Rev Up Sales by Turning Down the Heat

No repair shop should be a sweatshop. Today's workforce not only chooses to be warm or cool – they choose the degree of cool at their preferred cost; they choose the quality of air they're breathing.

And the HVAC market has never been so accommodating. Today, shop cooling system manufacturers have to keep their heads in the game. From keeping up with standards to conserving energy to delivering a quality product, it's truly a buyer's market.

As part of its ongoing conservation effort, the Department of Energy measures heating and cooling efficiency using the SEER rating (Seasonal Energy Efficiency Ratio).

"In 2006 the federal government raised minimum efficiency standards by 30 percent, from 10 SEER to 13 SEER," said Colleen Hughes, public affairs manager at the Air-Conditioning and Refrigeration Institute. "The energy efficiency of HVAC products has increased 70 percent since 1992."

ARI represents manufacturers of more than 90 percent of air conditioning and refrigeration equipment installed in North America, and develops standards for and certifies the performance of these products.

Jason Hammond, director of sales at Cool-Space, sees keeping up with standards as just a small part of serving a growing consumer demand.

"The market continues to grow each year with temps rising each year, especially with things like global warming and gas emissions," Hammond said. "If a tech is going to choose between making $20 an hour in a hot garage or $20 an hour in a cool garage, he'd probably choose the cool garage.

"California is one state that has restrictions on energy use for companies." Hammond said. "More states are finding alternative ways of cooling businesses. Refrigerant is generally more expensive."

Evaporative coolers are one such alternative. These simple, low-tech units cool the air by pulling outside air through moist pads, where it is then cooled by evaporation and re-circulated with a blower.

John Koponen, sales manager at AdobeAir, said evaporative coolers "have been on rooftops since the late 1930s and were started in the Southwest." The process can reduce outside air temperatures by as much as 30 degrees, or "10 to 12 percent in very humid markets," according to Koponen.

"The big thing they (customers and techs) want to know is do the little evaporative units really work?" Koponen said, "Will they work in humid air?"

Though more significant results can be seen in hot, dry regions, like the Southwest, evaporative coolers are catching on elsewhere.

"Portable evaporators are selling nationwide," said Cool-Space's Hammond. He said the company's No. 1 sales region is Florida.

Koponen said the units are gaining popularity in the Gulf Coast region, where they "received a big response during Hurricane Katrina, because the units can be hooked up to generators and won't take all the juice."

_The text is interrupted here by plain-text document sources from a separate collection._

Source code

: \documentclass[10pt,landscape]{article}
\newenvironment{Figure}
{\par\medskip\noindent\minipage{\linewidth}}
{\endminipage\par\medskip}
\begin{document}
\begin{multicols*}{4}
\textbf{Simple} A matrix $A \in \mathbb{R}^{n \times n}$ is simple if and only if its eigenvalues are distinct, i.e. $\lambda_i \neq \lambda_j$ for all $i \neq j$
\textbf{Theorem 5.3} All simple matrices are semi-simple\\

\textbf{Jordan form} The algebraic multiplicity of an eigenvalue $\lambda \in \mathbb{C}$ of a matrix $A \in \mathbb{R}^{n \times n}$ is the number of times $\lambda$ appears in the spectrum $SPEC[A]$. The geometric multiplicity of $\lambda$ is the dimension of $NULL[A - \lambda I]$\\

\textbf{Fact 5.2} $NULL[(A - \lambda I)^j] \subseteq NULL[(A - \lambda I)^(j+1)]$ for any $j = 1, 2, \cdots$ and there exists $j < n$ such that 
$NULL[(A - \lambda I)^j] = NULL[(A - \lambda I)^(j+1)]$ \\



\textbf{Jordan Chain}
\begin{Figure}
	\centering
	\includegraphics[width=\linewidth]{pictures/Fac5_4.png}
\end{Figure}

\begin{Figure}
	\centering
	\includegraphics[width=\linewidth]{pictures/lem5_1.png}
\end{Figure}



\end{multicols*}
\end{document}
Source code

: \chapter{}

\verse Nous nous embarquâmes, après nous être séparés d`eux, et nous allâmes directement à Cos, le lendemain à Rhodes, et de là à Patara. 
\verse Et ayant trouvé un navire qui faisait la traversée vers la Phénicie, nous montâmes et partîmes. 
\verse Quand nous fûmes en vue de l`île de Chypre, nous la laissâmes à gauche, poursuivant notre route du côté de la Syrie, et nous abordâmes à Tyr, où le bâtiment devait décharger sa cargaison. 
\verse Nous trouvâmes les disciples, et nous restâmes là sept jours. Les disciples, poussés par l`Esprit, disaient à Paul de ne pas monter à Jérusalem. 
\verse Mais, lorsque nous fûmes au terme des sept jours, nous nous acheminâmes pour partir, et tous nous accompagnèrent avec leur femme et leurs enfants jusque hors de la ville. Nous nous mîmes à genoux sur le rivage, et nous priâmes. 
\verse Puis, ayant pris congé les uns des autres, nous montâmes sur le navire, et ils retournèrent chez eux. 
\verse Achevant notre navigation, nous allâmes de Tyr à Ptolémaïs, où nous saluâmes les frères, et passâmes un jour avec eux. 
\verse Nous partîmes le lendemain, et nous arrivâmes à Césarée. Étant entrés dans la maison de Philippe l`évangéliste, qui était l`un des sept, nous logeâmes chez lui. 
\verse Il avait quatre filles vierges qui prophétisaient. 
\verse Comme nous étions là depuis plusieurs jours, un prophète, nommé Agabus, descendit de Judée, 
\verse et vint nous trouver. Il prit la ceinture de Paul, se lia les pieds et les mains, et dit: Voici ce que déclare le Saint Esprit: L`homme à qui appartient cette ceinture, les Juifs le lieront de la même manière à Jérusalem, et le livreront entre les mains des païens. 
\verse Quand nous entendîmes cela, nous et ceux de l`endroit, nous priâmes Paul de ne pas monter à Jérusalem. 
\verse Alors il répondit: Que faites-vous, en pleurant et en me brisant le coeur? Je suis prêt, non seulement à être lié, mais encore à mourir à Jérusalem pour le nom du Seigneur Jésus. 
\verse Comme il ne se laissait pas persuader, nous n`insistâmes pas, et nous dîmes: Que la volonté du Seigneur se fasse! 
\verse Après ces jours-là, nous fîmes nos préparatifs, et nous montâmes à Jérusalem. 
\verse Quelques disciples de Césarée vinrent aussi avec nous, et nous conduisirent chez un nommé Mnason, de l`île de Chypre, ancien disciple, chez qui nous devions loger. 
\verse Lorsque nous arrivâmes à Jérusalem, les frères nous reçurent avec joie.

Evaporative cooling systems are gaining exposure across the rest of the country as well. In addition to the more obvious warm climates, Koponen said he's been seeing increased interest in the Midwest and upstate New York.

The efficiency of these machines is what makes them stand out. "It's all water and air and a small amount of electricity. No refrigerant, no CFC," said Koponen.

So what do these machines cost?

"Think about $450 for a small intro unit with a 1.8 horsepower motor," said Koponen. "This is for placement 20 feet away from the work area." Prices can range anywhere from about $400 to $4,000 for this type of equipment, depending on the space.

"Small to medium range units are mostly used in auto tech shops," said Koponen. He said these units deliver 1-3 hp and 3,000 CFM.

In viewing the HVAC market in general, Hughes finds that "new HVAC-R machines are more expensive than previous 10 SEER machines. The federal government reviews [HVAC-R standards] every decade and it has to make sense economically."

ARI changes and updates their facilities continually to produce new equipment. Members of the association also do research to develop new technology and create more cost-efficient machines.

After a customer selects an air-cooling unit, proper maintenance has to be their next focus.

"Proper installation, proper sizing and proper maintenance are very important to achieving energy savings and cooling comfort," said Hughes. "With higher efficiency cooling systems, it's even more important that the indoor coil unit and outdoor condensing units work together. The public needs to realize that the whole system needs to be replaced to achieve efficiency level."

Maintenance with evaporative coolers is minimal, according to Koponen, even in places with high levels of fumes and debris.

"The evaporative cooler sucks in air and traps contaminants. To clean, you lift up on the sides, pull out the panels and hose it down. Water and dirt come out. The pads will last five to seven years and should be cleaned every month or two."

The amount of water used in the machine varies per unit, and the non-submersible pumps can be found at local stores. "A 36-inch machine uses 8 gallons of water per hour —depending on how much humidity exists," Koponen said.

The HVAC industry is a very seasonal business — but that doesn't mean you'll see "Closed" signs cropping up in winter. "We sell year-round with strong sales in April through August," Hammond said. "Sometimes it depends on the companies' budgets, as they get budget money in December and buy in January."

Whether you hail from El Paso or Portland, with the summer months approaching Hammond pointed out "garage systems are definitely worth the money."

With newer, cleaner and greener options for shop cooling, there's no reason why HVAC products shouldn't be a part of every distributor's vernacular.

After all, who doesn't want to be cool?